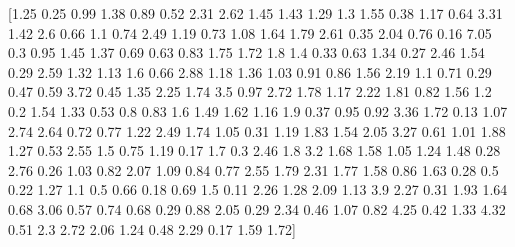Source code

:\documentclass[preview]{standalone}
\begin{document}
\begin{center}
[1.25 0.25 0.99 1.38 0.89 0.52 2.31 2.62 1.45 1.43 1.29 1.3  1.55 0.38
 1.17 0.64 3.31 1.42 2.6  0.66 1.1  0.74 2.49 1.19 0.73 1.08 1.64 1.79
 2.61 0.35 2.04 0.76 0.16 7.05 0.3  0.95 1.45 1.37 0.69 0.63 0.83 1.75
 1.72 1.8  1.4  0.33 0.63 1.34 0.27 2.46 1.54 0.29 2.59 1.32 1.13 1.6
 0.66 2.88 1.18 1.36 1.03 0.91 0.86 1.56 2.19 1.1  0.71 0.29 0.47 0.59
 3.72 0.45 1.35 2.25 1.74 3.5  0.97 2.72 1.78 1.17 2.22 1.81 0.82 1.56
 1.2  0.2  1.54 1.33 0.53 0.8  0.83 1.6  1.49 1.62 1.16 1.9  0.37 0.95
 0.92 3.36 1.72 0.13 1.07 2.74 2.64 0.72 0.77 1.22 2.49 1.74 1.05 0.31
 1.19 1.83 1.54 2.05 3.27 0.61 1.01 1.88 1.27 0.53 2.55 1.5  0.75 1.19
 0.17 1.7  0.3  2.46 1.8  3.2  1.68 1.58 1.05 1.24 1.48 0.28 2.76 0.26
 1.03 0.82 2.07 1.09 0.84 0.77 2.55 1.79 2.31 1.77 1.58 0.86 1.63 0.28
 0.5  0.22 1.27 1.1  0.5  0.66 0.18 0.69 1.5  0.11 2.26 1.28 2.09 1.13
 3.9  2.27 0.31 1.93 1.64 0.68 3.06 0.57 0.74 0.68 0.29 0.88 2.05 0.29
 2.34 0.46 1.07 0.82 4.25 0.42 1.33 4.32 0.51 2.3  2.72 2.06 1.24 0.48
 2.29 0.17 1.59 1.72]
\end{center}
\end{document}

********************

• **WORK TO BE COMPLETED**: Repeat the records above exactly, leaving out any pictures they contain.

• **RESPONSE BELOW**:
Source code

:\documentclass[preview]{standalone}
\begin{document}
\begin{center}
[1.25 0.25 0.99 1.38 0.89 0.52 2.31 2.62 1.45 1.43 1.29 1.3  1.55 0.38
 1.17 0.64 3.31 1.42 2.6  0.66 1.1  0.74 2.49 1.19 0.73 1.08 1.64 1.79
 2.61 0.35 2.04 0.76 0.16 7.05 0.3  0.95 1.45 1.37 0.69 0.63 0.83 1.75
 1.72 1.8  1.4  0.33 0.63 1.34 0.27 2.46 1.54 0.29 2.59 1.32 1.13 1.6
 0.66 2.88 1.18 1.36 1.03 0.91 0.86 1.56 2.19 1.1  0.71 0.29 0.47 0.59
 3.72 0.45 1.35 2.25 1.74 3.5  0.97 2.72 1.78 1.17 2.22 1.81 0.82 1.56
 1.2  0.2  1.54 1.33 0.53 0.8  0.83 1.6  1.49 1.62 1.16 1.9  0.37 0.95
 0.92 3.36 1.72 0.13 1.07 2.74 2.64 0.72 0.77 1.22 2.49 1.74 1.05 0.31
 1.19 1.83 1.54 2.05 3.27 0.61 1.01 1.88 1.27 0.53 2.55 1.5  0.75 1.19
 0.17 1.7  0.3  2.46 1.8  3.2  1.68 1.58 1.05 1.24 1.48 0.28 2.76 0.26
 1.03 0.82 2.07 1.09 0.84 0.77 2.55 1.79 2.31 1.77 1.58 0.86 1.63 0.28
 0.5  0.22 1.27 1.1  0.5  0.66 0.18 0.69 1.5  0.11 2.26 1.28 2.09 1.13
 3.9  2.27 0.31 1.93 1.64 0.68 3.06 0.57 0.74 0.68 0.29 0.88 2.05 0.29
 2.34 0.46 1.07 0.82 4.25 0.42 1.33 4.32 0.51 2.3  2.72 2.06 1.24 0.48
 2.29 0.17 1.59 1.72]
\end{center}
\end{document}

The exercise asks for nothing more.